- Born: Otis O'Neal Horsley, Jr. April 15, 1944 Bremen, Georgia, US
- Died: April 13, 2015 (aged 70) Carrollton, Georgia, US
- Political party: The Creator's Rights Party
- Spouse: Carol Horsley
- Children: Christian Horsley, Nathanael Horsley

= Neal Horsley =

American anti-abortion extremist

Otis O'Neal Horsley, Jr. (April 15, 1944 – April 13, 2015) was a militant anti-abortion activist and Christian Reconstructionist who produced a website called the Nuremberg Files, which provided the home addresses of abortion providers in the United States.

==Early life and education==
Horsley spent time in prison as a young man for marijuana distribution. Later he received a master's degree (in 1985) from Westminster Theological Seminary in Philadelphia, Pennsylvania.

==The "Nuremberg Files"==
The Nuremberg Files is a website that displays the names and locations of various doctors who perform abortions throughout the United States. They came under fire as controversial because they provided photos, addresses, and other personal data of abortion providers. They also updated the listings of those doctors who had been killed or injured by anti-abortion activists, suggesting approval for such anti-abortion violence. The name is a reference to the Nuremberg Trials that took place shortly after World War II, where members of Nazi German leadership were sentenced to death and lengthy prison terms for their involvement in the Holocaust and other Nazi war crimes.

While the original site was shut down in 2002, it has reappeared more than once on other ISPs. Horsley was forced to change his Internet service provider numerous times due to the site's content, and his website has been hacked on several occasions.

It has been stated that information from the Nuremberg Files site was used by James Charles Kopp to track down and kill Buffalo doctor Barnett Slepian in 1998. Kopp fled the country (becoming a fugitive in Canada) but allegedly maintained contact with Horsley while on the run. Kopp was later arrested in France and extradited to New York, where he is serving a life sentence.

After Slepian's murder, Planned Parenthood's president Gloria Feldt denounced Horsley's website at a press conference. The publicity generated hundreds of thousands of hits (Horsley claimed 400,000). Horsley was named as a co-conspirator in a successful civil suit, Planned Parenthood v. American Coalition of Life Activists, filed by Planned Parenthood over the information compiled by him and "Unwanted Posters" of doctors, which was judged by the court to constitute a threat of violence, even without an explicit call to violence. The U.S. Supreme Court has twice refused to hear the case, upholding the ruling, but asking that the punitive damages be reconsidered. Punitive damages were reduced from $108 million to $4.7 million. The ruling also provides for $11 million in treble damages and $526,000 in compensatory damages.

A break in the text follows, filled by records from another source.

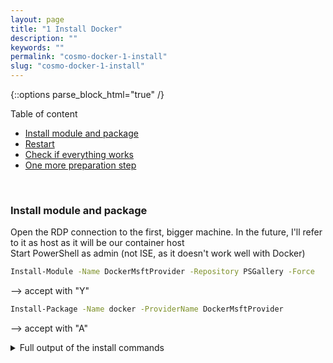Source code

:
 ```yaml
---
layout: page
title: "1 Install Docker"
description: ""
keywords: ""
permalink: "cosmo-docker-1-install"
slug: "cosmo-docker-1-install"
---
```

{::options parse_block_html="true" /}

Table of content
- [Install module and package](#install-module-and-package)
- [Restart](#restart)
- [Check if everything works](#check-if-everything-works)
- [One more preparation step](#one-more-preparation-step)

&nbsp;<br />
### Install module and package
Open the RDP connection to the first, bigger machine. In the future, I'll refer to it as host as it will be our container host<br />
Start PowerShell as admin (not ISE, as it doesn't work well with Docker)  
```bash
Install-Module -Name DockerMsftProvider -Repository PSGallery -Force
```
--> accept with "Y"

```bash
Install-Package -Name docker -ProviderName DockerMsftProvider
```  
--> accept with "A"

<details><summary markdown="span">Full output of the install commands</summary>
```bash
PS C:\Users\CosmoAdmin> Install-Module -Name DockerMsftProvider -Repository PSGallery -Force

NuGet provider is required to continue
PowerShellGet requires NuGet provider version '2.8.5.201' or newer to interact with NuGet-based repositories. The NuGet
 provider must be available in 'C:\Program Files\PackageManagement\ProviderAssemblies' or
'C:\Users\CosmoAdmin\AppData\Local\PackageManagement\ProviderAssemblies'. You can also install the NuGet provider by
 running 'Install-PackageProvider -Name NuGet -MinimumVersion 2.8.5.201 -Force'. Do you want PowerShellGet to install
and import the NuGet provider now?
[Y] Yes  [N] No  [S] Suspend  [?] Help (default is "Y"): Y
PS C:\Users\CosmoAdmin> Install-Package -Name docker -ProviderName DockerMsftProvider

The package(s) come(s) from a package source that is not marked as trusted.
Are you sure you want to install software from 'DockerDefault'?
[Y] Yes  [A] Yes to All  [N] No  [L] No to All  [S] Suspend  [?] Help (default is "N"): A
WARNING: A restart is required to enable the containers feature. Please restart your machine.

Name                           Version          Source           Summary
----                           -------          ------           -------
Docker                         19.03.4          DockerDefault    Contains Docker EE for use with Windows Server.
```
</details>

&nbsp;<br />

### Restart
Restart the computer to make everything work
```bash
Restart-Computer -Force
```  

&nbsp;<br />

### Check if everything works
After the restart has finished: Start PowerShell as admin and check if the install was successful
```bash
docker version
```

<details><summary markdown="span">Full output of the version command</summary>
```bash
PS C:\Users\CosmoAdmin> docker version
Client: Docker Engine - Enterprise
 Version:           19.03.4
 API version:       1.40
 Go version:        go1.12.10
 Git commit:        9e27c76fe0
 Built:             10/17/2019 23:42:50
 OS/Arch:           windows/amd64
 Experimental:      false

Server: Docker Engine - Enterprise
 Engine:
  Version:          19.03.4
  API version:      1.40 (minimum version 1.24)
  Go version:       go1.12.10
  Git commit:       9e27c76fe0
  Built:            10/17/2019 23:41:23
  OS/Arch:          windows/amd64
  Experimental:     false
```
</details>
&nbsp;<br />
Now we run a sample container to make sure everything works. This will pull and run the image
```bash
docker run hello-world:nanoserver
```
<details><summary markdown="span">Full output of the sample command</summary>
```bash
PS C:\Users\CosmoAdmin> docker run hello-world:nanoserver
Unable to find image 'hello-world:nanoserver' locally
nanoserver: Pulling from library/hello-world
9ff41eda0887: Pull complete
e34b597d4d9c: Pull complete
d2708320a311: Pull complete
Digest: sha256:6923ba909bd4b9b8ee22e434a8353a77ceafb6a5dfa24cde98ec8e5371e25588
Status: Downloaded newer image for hello-world:nanoserver

Hello from Docker!
This message shows that your installation appears to be working correctly.

To generate this message, Docker took the following steps:
 1. The Docker client contacted the Docker daemon.
 2. The Docker daemon pulled the "hello-world" image from the Docker Hub.
    (windows-amd64, nanoserver-1809)
 3. The Docker daemon created a new container from that image which runs the
    executable that produces the output you are currently reading.
 4. The Docker daemon streamed that output to the Docker client, which sent it
    to your terminal.

To try something more ambitious, you can run a Windows Server container with:
 PS C:\> docker run -it mcr.microsoft.com/windows/servercore powershell

Share images, automate workflows, and more with a free Docker ID:
 https://hub.docker.com/

For more examples and ideas, visit:
 https://docs.docker.com/get-started/
```
</details>
&nbsp;<br />
### One more preparation step
To be quicker for the next samples, please run the script C:\sources\presentation-src-cosmo-docker\cosmo-pullall.bat as this will pull all necessary images and we don't need to wait for the downloads later on!

{::options parse_block_html="false" /}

As part of the judgment, Horsley was to take down the "Nuremberg Files" section of his website. The verdict was later overturned on appeal, and the files returned. The case was reheard en banc, and the court determined that the files constituted "true threats" that are not constitutionally protected. Karin Spaink ran a mirror of the site in the Netherlands for about a week after the district court decision. She later decided to take down the mirror website.

==Waagner incident==
In 2001, self-described militant Clayton Waagner, an armed bank robber who had escaped from an Illinois prison, showed up at Horsley's home brandishing a firearm. Horsley alleged that Waagner told him that he was stalking and planned to kill 42 abortion clinic workers who were profiled on the website, and presented evidence that he was the author of hundreds of phony anthrax letters that had been sent to abortion clinics and elected officials. Going to the media after his meeting with Waagner brought more attention to Horsley and his website. Waagner was arrested in December 2001, and is now serving a lengthy prison sentence.

==Lawsuits==
During an appearance on Upfront Tonight on CNBC, Geraldo Rivera accused Horsley of "aiding and abetting a homicide" in the Slepian murder. Horsley sued Rivera for libel and slander, but the 11th Circuit Court of Appeals found against Horsley, concluding that Rivera was merely "expressing his belief that Horsley shared in the moral culpability for Dr. Slepian's death". Horsley also unsuccessfully sued Gloria Feldt of Planned Parenthood and Kim Gandy of the National Organization for Women for similar statements.

==Run for governor==
In 2010, Horsley ran unsuccessfully for governor of Georgia, under his Creator's Rights Party, on a nullification platform.

== Elton John ==
Horsley was arrested in 2010 for making terrorist threats, after posting a YouTube video stating: "We're here today to remind Elton John that he has to die". The charges were subsequently dropped.

==Bestiality==
During an interview in 2005 Horsley said that he had engaged in bestiality when he was a 'rowdy' adolescent 'in a state of perpetual confusion' pre-conversion, saying "I did everything that crossed my mind that looked like I [...] I was a fool. When you grow up on a farm in Georgia, your first girlfriend is a mule."

==Death==
Horsley died on April 13, 2015, in Carrollton, Georgia, two days before his 71st birthday.